Ghana sets record in cocoa production

12.08.2004 LISTEN
By GNA

Tarkwa (W/R) Aug. 12, GNA - Ghana has upped her cocoa production to an unprecedented record level of over 600,000 metric tonnes, thus breaking her previous 1965 record of 580,869 tonnes to maintain her new position as the world's second largest producer of the commodity after Cote d'Ivoire.

The declared purchase for the main crop season in 2003-2004 was 625,616 tonnes.

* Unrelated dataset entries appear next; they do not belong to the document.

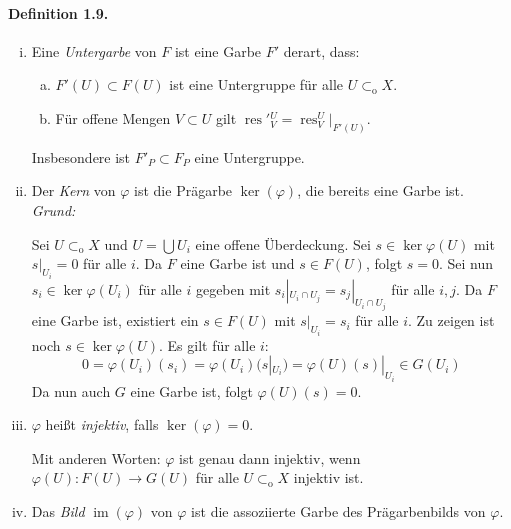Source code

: \documentclass[11pt,b5paper,openany]{memoir}
\begin{document}
\paragraph{Definition 1.9.}\label{1.9} 
\begin{enumerate}[(i)]
\item Eine \textit{Untergarbe} von $F$ ist eine Garbe $F'$ derart, dass:
\begin{enumerate}[(a)]
\item $F'(U)\subset F(U)$ ist eine Untergruppe für alle $U\subset_\text{o}X$.
\item Für offene Mengen $V\subset U$ gilt $\operatorname{res}'{}^U_V=\operatorname{res}^U_V|_{F'(U)}$.
\end{enumerate}
Insbesondere ist $F'_P\subset F_P$ eine Untergruppe.
\item Der \textit{Kern} von $\varphi$ ist die Prägarbe $\ker(\varphi)$, die bereits eine Garbe ist. \textit{Grund:}

Sei $U\subset_\text{o}X$ und $U=\bigcup U_i$ eine offene Überdeckung. Sei $s\in\ker\varphi(U)$ mit $s|_{U_i}=0$ für alle $i$. Da $F$ eine Garbe ist und $s\in F(U)$, folgt $s=0$. Sei nun $s_i\in \ker\varphi(U_i)$ für alle $i$ gegeben mit $s_i|_{U_i\cap U_j}=s_j|_{U_i\cap U_j}$ für alle $i,j$. Da $F$ eine Garbe ist, existiert ein $s\in F(U)$ mit $s|_{U_i}=s_i$ für alle $i$. Zu zeigen ist noch $s\in \ker\varphi(U)$. Es gilt für alle $i$:
\[0=\varphi(U_i)(s_i)=\varphi(U_i)(s|_{U_i}) = \varphi(U)(s)|_{U_i}\in G(U_i) \]
Da nun auch $G$ eine Garbe ist, folgt $\varphi(U)(s)=0$.
\item $\varphi$ heißt \textit{injektiv}, falls $\ker(\varphi)=0$. 

Mit anderen Worten: $\varphi$ ist genau dann injektiv, wenn $\varphi(U):F(U)\to G(U)$ für alle $U\subset_\text{o}X$ injektiv ist.
\item Das \textit{Bild} $\operatorname{im}(\varphi)$ von $\varphi$ ist die assoziierte Garbe des Prägarbenbilds von $\varphi$.


\end{enumerate}
\end{document}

Vice President Aliu Mahama who announced this at Tarkwa when he paid a courtesy call on Osagyefo Kwamena Enimil VI, Omanhene of Wassa Fiase Traditional Council, attributed the feat mainly to the high-tech interventions, initiated by the government to increase production. The government in 2001 started a Mass Cocoa Spraying Programme to control two debilitating cocoa diseases - the black pod and capsid. Vice President Mahama stressed that the government was determined to pursue a consistent policy of increasing farmers' income, improved agronomic practices, pests and diseases control programme and increased value addition.

From last year, almost 600 billion cedis had been spent on mass spraying of farms throughout the country.

The income of cocoa farmers, Vice President Mahama said, had improved significantly as the price for a ton of cocoa increased from 3.475 million cedis in October 2000 to 9 million 000 cedis in October last year.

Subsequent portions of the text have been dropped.